**The records:**

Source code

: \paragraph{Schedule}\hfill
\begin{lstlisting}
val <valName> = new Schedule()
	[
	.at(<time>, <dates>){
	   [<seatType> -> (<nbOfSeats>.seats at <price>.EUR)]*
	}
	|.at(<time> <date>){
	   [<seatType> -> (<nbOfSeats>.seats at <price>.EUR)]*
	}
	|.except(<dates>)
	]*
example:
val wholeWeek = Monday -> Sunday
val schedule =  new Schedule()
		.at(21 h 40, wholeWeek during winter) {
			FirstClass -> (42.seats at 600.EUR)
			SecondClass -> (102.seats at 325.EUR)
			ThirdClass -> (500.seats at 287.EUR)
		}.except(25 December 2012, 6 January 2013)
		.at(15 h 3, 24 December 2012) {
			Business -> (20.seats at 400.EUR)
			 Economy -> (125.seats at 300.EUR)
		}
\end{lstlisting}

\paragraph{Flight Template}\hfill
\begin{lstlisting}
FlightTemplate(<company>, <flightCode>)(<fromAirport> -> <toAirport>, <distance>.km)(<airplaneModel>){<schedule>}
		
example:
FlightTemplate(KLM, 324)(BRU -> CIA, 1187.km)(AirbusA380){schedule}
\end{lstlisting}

**Work instructions:** Print the records above exactly. Omit nothing.

**Reply:**
Source code

: \paragraph{Schedule}\hfill
\begin{lstlisting}
val <valName> = new Schedule()
	[
	.at(<time>, <dates>){
	   [<seatType> -> (<nbOfSeats>.seats at <price>.EUR)]*
	}
	|.at(<time> <date>){
	   [<seatType> -> (<nbOfSeats>.seats at <price>.EUR)]*
	}
	|.except(<dates>)
	]*
example:
val wholeWeek = Monday -> Sunday
val schedule =  new Schedule()
		.at(21 h 40, wholeWeek during winter) {
			FirstClass -> (42.seats at 600.EUR)
			SecondClass -> (102.seats at 325.EUR)
			ThirdClass -> (500.seats at 287.EUR)
		}.except(25 December 2012, 6 January 2013)
		.at(15 h 3, 24 December 2012) {
			Business -> (20.seats at 400.EUR)
			 Economy -> (125.seats at 300.EUR)
		}
\end{lstlisting}

\paragraph{Flight Template}\hfill
\begin{lstlisting}
FlightTemplate(<company>, <flightCode>)(<fromAirport> -> <toAirport>, <distance>.km)(<airplaneModel>){<schedule>}
		
example:
FlightTemplate(KLM, 324)(BRU -> CIA, 1187.km)(AirbusA380){schedule}
\end{lstlisting}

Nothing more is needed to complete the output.